Ajoutez à ces deux causes une dernière: l’imitation, et vous aurez, selon les commissaires, le secret du magnétisme. Partout l’exemple agit sur le moral, l’imitation machinale met en jeu le physique. Dans les théâtres, quand le public est nombreux, les impressions se communiquent et se renforcent. Dans les batailles, le courage et les terreurs paniques se répandent pareillement. Autour du baquet de Mesmer et de Deslon, quand un malade entre en convulsions, les autres suivent.
Imagination, attouchement, imitation, par-dessus tout imagination, voilà à quoi se réduit, dans le rapport de Bailly, le fluide magnétique. Ainsi on observe le premier principe de la science physique, qui est de ne pas admettre de nouvelles causes sans une absolue nécessité.
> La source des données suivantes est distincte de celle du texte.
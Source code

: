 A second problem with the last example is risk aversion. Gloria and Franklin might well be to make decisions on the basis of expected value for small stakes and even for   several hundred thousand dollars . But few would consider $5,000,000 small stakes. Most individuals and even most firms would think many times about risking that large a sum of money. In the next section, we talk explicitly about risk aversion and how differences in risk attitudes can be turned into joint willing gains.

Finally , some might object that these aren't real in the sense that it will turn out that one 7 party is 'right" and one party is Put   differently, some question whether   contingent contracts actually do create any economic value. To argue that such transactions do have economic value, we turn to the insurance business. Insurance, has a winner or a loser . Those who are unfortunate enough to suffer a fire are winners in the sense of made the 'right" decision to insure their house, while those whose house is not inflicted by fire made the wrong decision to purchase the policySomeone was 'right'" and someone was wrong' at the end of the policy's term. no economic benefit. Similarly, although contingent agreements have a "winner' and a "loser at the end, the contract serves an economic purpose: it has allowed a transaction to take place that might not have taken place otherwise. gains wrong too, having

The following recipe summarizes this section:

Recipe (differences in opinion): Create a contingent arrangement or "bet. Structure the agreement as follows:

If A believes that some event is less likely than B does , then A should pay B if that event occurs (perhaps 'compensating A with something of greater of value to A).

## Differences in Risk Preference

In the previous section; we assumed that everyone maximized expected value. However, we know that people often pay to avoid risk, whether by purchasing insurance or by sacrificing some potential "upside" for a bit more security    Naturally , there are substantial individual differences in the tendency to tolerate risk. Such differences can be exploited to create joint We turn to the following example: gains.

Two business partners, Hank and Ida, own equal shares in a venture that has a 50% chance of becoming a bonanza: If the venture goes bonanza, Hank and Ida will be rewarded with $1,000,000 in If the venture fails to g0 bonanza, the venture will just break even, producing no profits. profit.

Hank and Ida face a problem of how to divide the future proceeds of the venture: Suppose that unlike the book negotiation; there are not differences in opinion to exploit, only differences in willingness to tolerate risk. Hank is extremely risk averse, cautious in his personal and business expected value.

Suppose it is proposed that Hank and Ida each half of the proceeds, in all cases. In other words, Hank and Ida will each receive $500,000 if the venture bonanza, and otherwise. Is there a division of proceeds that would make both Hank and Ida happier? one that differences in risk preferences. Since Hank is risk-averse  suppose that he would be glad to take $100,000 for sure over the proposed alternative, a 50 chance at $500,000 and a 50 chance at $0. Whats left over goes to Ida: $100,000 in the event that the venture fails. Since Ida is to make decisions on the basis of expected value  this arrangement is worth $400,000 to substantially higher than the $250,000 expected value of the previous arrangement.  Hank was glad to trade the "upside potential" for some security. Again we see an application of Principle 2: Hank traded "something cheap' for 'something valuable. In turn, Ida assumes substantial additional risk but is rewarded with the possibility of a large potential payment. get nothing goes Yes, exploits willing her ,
Deslon, tout en maintenant l’action d’un fluide, avouait la force de l’imagination; il disait aux commissaires qu’ainsi dirigée au soulagement de l’humanité souffrante, elle ferait un grand bien dans la pratique de la médecine. Il avait déjà écrit en 1780: «Si M. Mesmer n’avait d’autre secret que celui de faire agir l’imagination efficacement pour la santé, n’en aurait-il pas toujours un bien merveilleux? car si la médecine d’imagination était la meilleure, pourquoi ne ferions-nous pas la médecine d’imagination?»
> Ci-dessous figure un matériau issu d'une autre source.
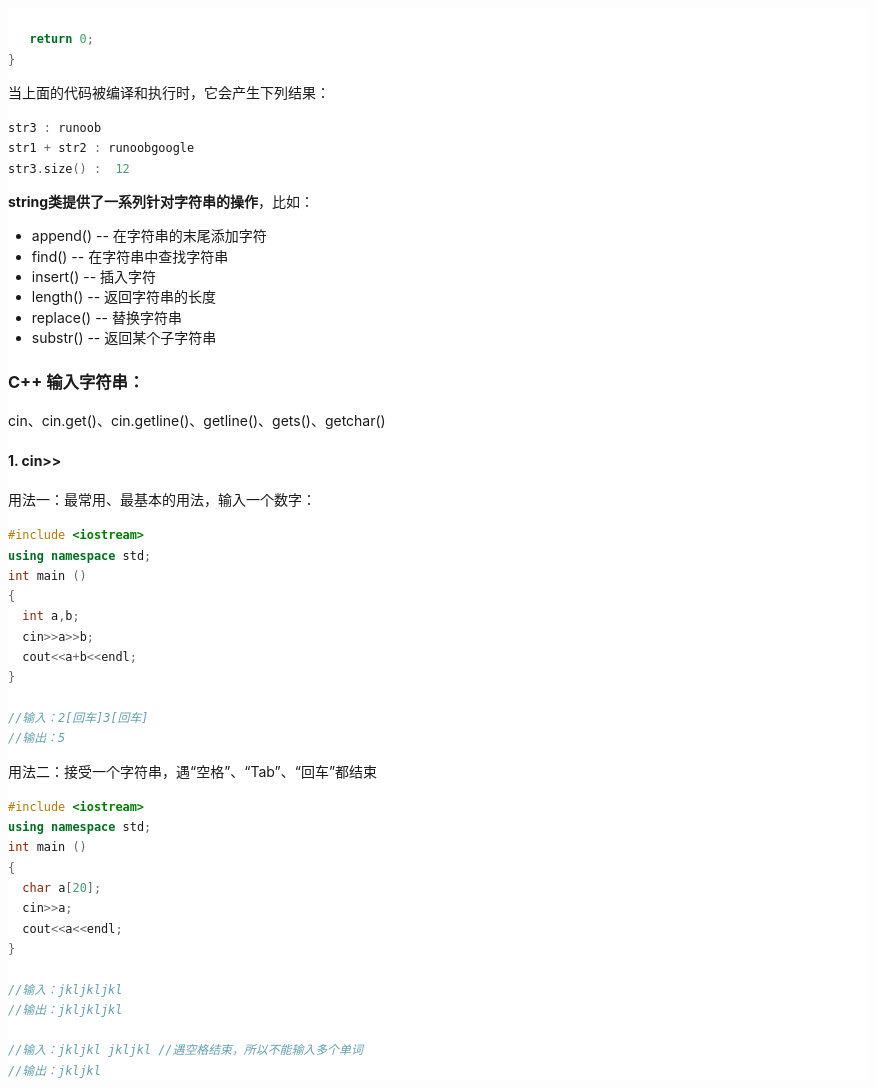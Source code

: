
 ```C++
 
   return 0;
}
```

当上面的代码被编译和执行时，它会产生下列结果：

```C++
str3 : runoob
str1 + str2 : runoobgoogle
str3.size() :  12
```

**string类提供了一系列针对字符串的操作**，比如：

- append() -- 在字符串的末尾添加字符
- find() -- 在字符串中查找字符串
- insert() -- 插入字符
- length() -- 返回字符串的长度
- replace() -- 替换字符串
- substr() -- 返回某个子字符串



### **C++ 输入字符串：**

cin、cin.get()、cin.getline()、getline()、gets()、getchar()

#### 1. cin>>

用法一：最常用、最基本的用法，输入一个数字：

```C++
#include <iostream>
using namespace std;
int main ()
{
  int a,b;
  cin>>a>>b;
  cout<<a+b<<endl;
}

//输入：2[回车]3[回车]
//输出：5

```

用法二：接受一个字符串，遇“空格”、“Tab”、“回车”都结束

```C++
#include <iostream>
using namespace std;
int main ()
{
  char a[20];
  cin>>a;
  cout<<a<<endl;
}

//输入：jkljkljkl
//输出：jkljkljkl

//输入：jkljkl jkljkl //遇空格结束，所以不能输入多个单词
//输出：jkljkl
```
En même temps qu’ils publiaient ce rapport, les commissaires en remettaient au ministre un autre, secret, où ils exprimaient le danger du mesmérisme relativement aux moeurs.
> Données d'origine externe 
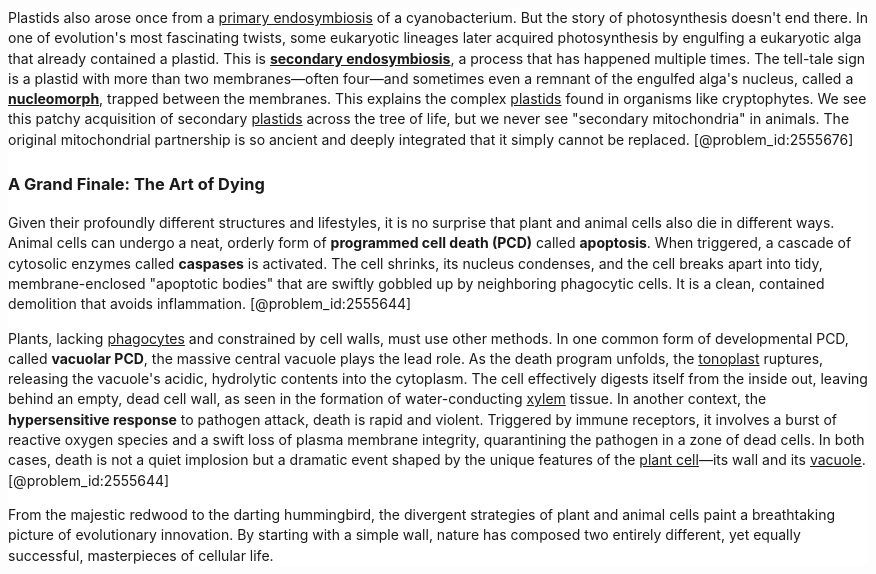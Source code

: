 Plastids also arose once from a [primary endosymbiosis](@article_id:271280) of a cyanobacterium. But the story of photosynthesis doesn't end there. In one of evolution's most fascinating twists, some eukaryotic lineages later acquired photosynthesis by engulfing a eukaryotic alga that already contained a plastid. This is **[secondary endosymbiosis](@article_id:176796)**, a process that has happened multiple times. The tell-tale sign is a plastid with more than two membranes—often four—and sometimes even a remnant of the engulfed alga's nucleus, called a **[nucleomorph](@article_id:178360)**, trapped between the membranes. This explains the complex [plastids](@article_id:267967) found in organisms like cryptophytes. We see this patchy acquisition of secondary [plastids](@article_id:267967) across the tree of life, but we never see "secondary mitochondria" in animals. The original mitochondrial partnership is so ancient and deeply integrated that it simply cannot be replaced. [@problem_id:2555676]

### A Grand Finale: The Art of Dying

Given their profoundly different structures and lifestyles, it is no surprise that plant and animal cells also die in different ways. Animal cells can undergo a neat, orderly form of **programmed cell death (PCD)** called **apoptosis**. When triggered, a cascade of cytosolic enzymes called **caspases** is activated. The cell shrinks, its nucleus condenses, and the cell breaks apart into tidy, membrane-enclosed "apoptotic bodies" that are swiftly gobbled up by neighboring phagocytic cells. It is a clean, contained demolition that avoids inflammation. [@problem_id:2555644]

Plants, lacking [phagocytes](@article_id:199367) and constrained by cell walls, must use other methods. In one common form of developmental PCD, called **vacuolar PCD**, the massive central vacuole plays the lead role. As the death program unfolds, the [tonoplast](@article_id:144228) ruptures, releasing the vacuole's acidic, hydrolytic contents into the cytoplasm. The cell effectively digests itself from the inside out, leaving behind an empty, dead cell wall, as seen in the formation of water-conducting [xylem](@article_id:141125) tissue. In another context, the **hypersensitive response** to pathogen attack, death is rapid and violent. Triggered by immune receptors, it involves a burst of reactive oxygen species and a swift loss of plasma membrane integrity, quarantining the pathogen in a zone of dead cells. In both cases, death is not a quiet implosion but a dramatic event shaped by the unique features of the [plant cell](@article_id:274736)—its wall and its [vacuole](@article_id:147175). [@problem_id:2555644]

From the majestic redwood to the darting hummingbird, the divergent strategies of plant and animal cells paint a breathtaking picture of evolutionary innovation. By starting with a simple wall, nature has composed two entirely different, yet equally successful, masterpieces of cellular life.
Le rapport de la Société royale de médecine suivit de quelques jours. C’étaient les mêmes conclusions. Il fut signé par tous les commissaires, sauf Laurent de Jussieu, qui publia un rapport à part. Au fond, il se rapprochait, sur beaucoup de points, de ses confrères: «La théorie du magnétisme ne peut être admise tant qu’elle ne sera pas développée et étayée de preuves solides;» comme eux, il niait l’existence d’un fluide particulier, et comme eux, expliquait nombre d’effets par les trois causes que nous avons dites; mais il avait observé quelques faits qu’il ne pouvait expliquer par là, et cherchait une cause à laquelle ils fussent raisonnablement attribués. «Un seul fait positif, disait-il, qui démontrerait évidemment l’existence d’un agent intérieur détruirait tous les faits négatifs qui constatent seulement sa non-action. «L’action attribuée à un fluide universel non démontré appartient certainement à la chaleur animale existant dans les corps, qui émane d’eux continuellement, se porte assez loin, peut passer d’un corps dans un autre. La chaleur animale est développée, augmentée ou diminuée par des causes morales et par des causes physiques. Jugée par ses effets, elle participe de la propriété des remèdes toniques... » Il l’appelle ailleurs le fluide électrique animalisé. «Poussé par une force impérieuse, ce fluide se jette avec impétuosité sur les corps privés d’électricité, et s’échappe avec le même effort de ceux dans lesquels il est accumulé.»
Deslon protesta contre le rapport de Bailly, et annonça qu’il était sans crainte sur le sort du magnétisme, puisque Mesmer avait fait trois cents élèves et lui cent soixante, parmi lesquels vingt et un membres de la Faculté de Paris.